Those who worry about the commercialisation of services for NHS patients often point to problems created by privatised utilities or the unholy mess that is the West’s banking sector.

But in both cases those problems have arisen in the light of deregulation or, at the very least, light touch regulation. It is clear from the plans being prepared by the Department of Health that regulation will play a much stronger role than competition in most areas.

A DH presentation on the “competition and procurement” regime features one slide entitled “Regulation and competition play crucial complementary roles”. It explains how “the appropriate level of regulation will vary in different circumstances”. The document highlights, for example, how there will be a “minimum level of regulation” concerning competition for “elective procedures in urban areas”, while “substantial additional regulation” will be required for areas of “natural monopoly”, such as “specialised stroke services”. But plastered across the middle of the slide is: “some regulation will always be necessary”. The very first word in the presentation is “safe”, as in “safe regulated social markets for NHS-funded services”.

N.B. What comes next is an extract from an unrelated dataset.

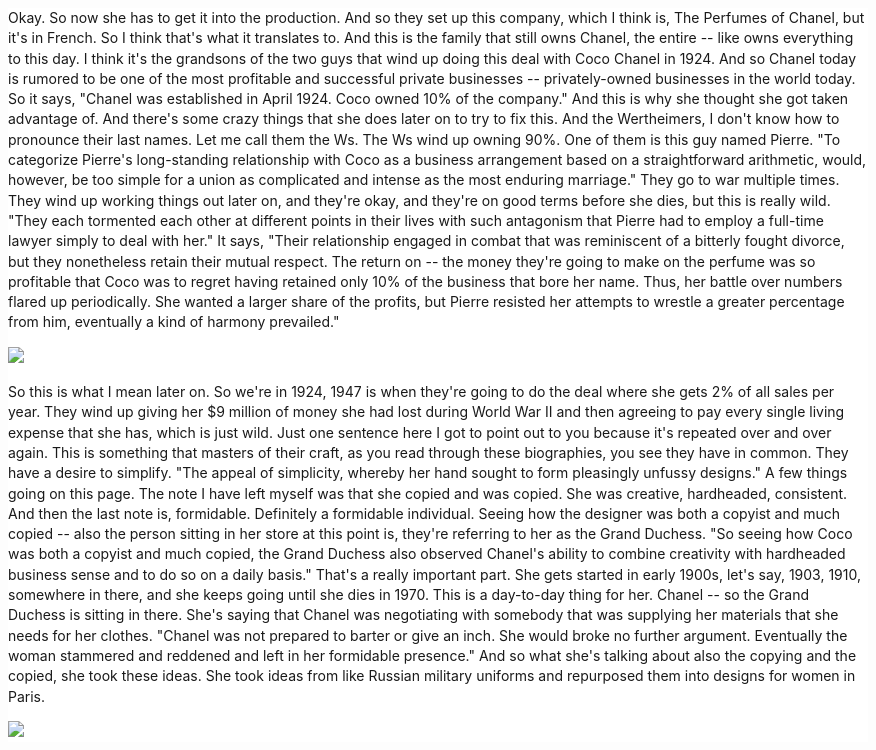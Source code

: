 Okay. So now she has to get it into the production. And so they set up this company, which I think is, The Perfumes of Chanel, but it's in French. So I think that's what it translates to. And this is the family that still owns Chanel, the entire -- like owns everything to this day. I think it's the grandsons of the two guys that wind up doing this deal with Coco Chanel in 1924. And so Chanel today is rumored to be one of the most profitable and successful private businesses -- privately-owned businesses in the world today. So it says, "Chanel was established in April 1924. Coco owned 10% of the company." And this is why she thought she got taken advantage of. And there's some crazy things that she does later on to try to fix this. And the Wertheimers, I don't know how to pronounce their last names. Let me call them the Ws. The Ws wind up owning 90%. One of them is this guy named Pierre. "To categorize Pierre's long-standing relationship with Coco as a business arrangement based on a straightforward arithmetic, would, however, be too simple for a union as complicated and intense as the most enduring marriage." They go to war multiple times. They wind up working things out later on, and they're okay, and they're on good terms before she dies, but this is really wild. "They each tormented each other at different points in their lives with such antagonism that Pierre had to employ a full-time lawyer simply to deal with her." It says, "Their relationship engaged in combat that was reminiscent of a bitterly fought divorce, but they nonetheless retain their mutual respect. The return on -- the money they're going to make on the perfume was so profitable that Coco was to regret having retained only 10% of the business that bore her name. Thus, her battle over numbers flared up periodically. She wanted a larger share of the profits, but Pierre resisted her attempts to wrestle a greater percentage from him, eventually a kind of harmony prevailed."

![](https://www.foundersnotes.com/static/images/new_icons/chevron-down-alt-thin.svg)

So this is what I mean later on. So we're in 1924, 1947 is when they're going to do the deal where she gets 2% of all sales per year. They wind up giving her $9 million of money she had lost during World War II and then agreeing to pay every single living expense that she has, which is just wild. Just one sentence here I got to point out to you because it's repeated over and over again. This is something that masters of their craft, as you read through these biographies, you see they have in common. They have a desire to simplify. "The appeal of simplicity, whereby her hand sought to form pleasingly unfussy designs." A few things going on this page. The note I have left myself was that she copied and was copied. She was creative, hardheaded, consistent. And then the last note is, formidable. Definitely a formidable individual. Seeing how the designer was both a copyist and much copied -- also the person sitting in her store at this point is, they're referring to her as the Grand Duchess. "So seeing how Coco was both a copyist and much copied, the Grand Duchess also observed Chanel's ability to combine creativity with hardheaded business sense and to do so on a daily basis." That's a really important part. She gets started in early 1900s, let's say, 1903, 1910, somewhere in there, and she keeps going until she dies in 1970. This is a day-to-day thing for her. Chanel -- so the Grand Duchess is sitting in there. She's saying that Chanel was negotiating with somebody that was supplying her materials that she needs for her clothes. "Chanel was not prepared to barter or give an inch. She would broke no further argument. Eventually the woman stammered and reddened and left in her formidable presence." And so what she's talking about also the copying and the copied, she took these ideas. She took ideas from like Russian military uniforms and repurposed them into designs for women in Paris.

![](https://www.foundersnotes.com/static/images/new_icons/chevron-down-alt-thin.svg)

There is little sign the government intends, in the next few years at least, to “let the market rip” as many feared – and a few hoped.

The appointment of ex-Barts chair Keith Palmer as a non-executive director at Monitor is another straw in the prevailing wind. Mr Palmer is a highly experienced economist, with a lifetime of experience in the commercialisation of state enterprises. His paper on the reconfiguration of hospital services for the King’s Fund carries strong warnings about letting competition issues alone decide how services should be structured.

In fact, it is another event at Monitor that points to the real difficulty posed by the government’s desire to introduce more competitive grist to the NHS mill. We reveal this week the struggles the organisation is undergoing to balance its role as steward of foundation trusts with its new responsibility as the sector regulator, particularly its task of addressing anti-competitive behaviour.

Any problems arising from increased competition – or indeed the lack of it – are much more likely to come from the complicated web of local decisions, national guidelines and regulatory structures that will govern who gets to carry out or bid for what services.

Here, there is a very real parallel with the banking meltdown in that financial institutions were involved in activity so complicated that very few, including themselves, could see the problems coming. It may also, as Royal College of GPs chair Clare Gerada points out, result in commissioners living in constant fear of challenge resulting from a misunderstanding of the regulations. She says this could mean they will err on the side of placing services out to competition. Others argue that for the same reason they will opt for the status quo.

The new, likely, emphasis on tendering work rather than making it available to any qualified provider is just the latest change in a constantly shifting debate. As, of course, is the increased emphasis placed on integration of health and social care, the latest and largest example of which emerged in Staffordshire this week.

Finally, there is also an issue of democratic legitimacy. Work is only now beginning on regulations that will govern decisions made by commissioners on the use of competition, the same is true of the “standing rules” on patient choice. The framework for regulating choice and competition will only become fully clear in the “early winter”, perhaps six months or more after the Health Bill has received Royal Assent. It is a point that will not be lost on peers as they debate the new legislation over coming weeks.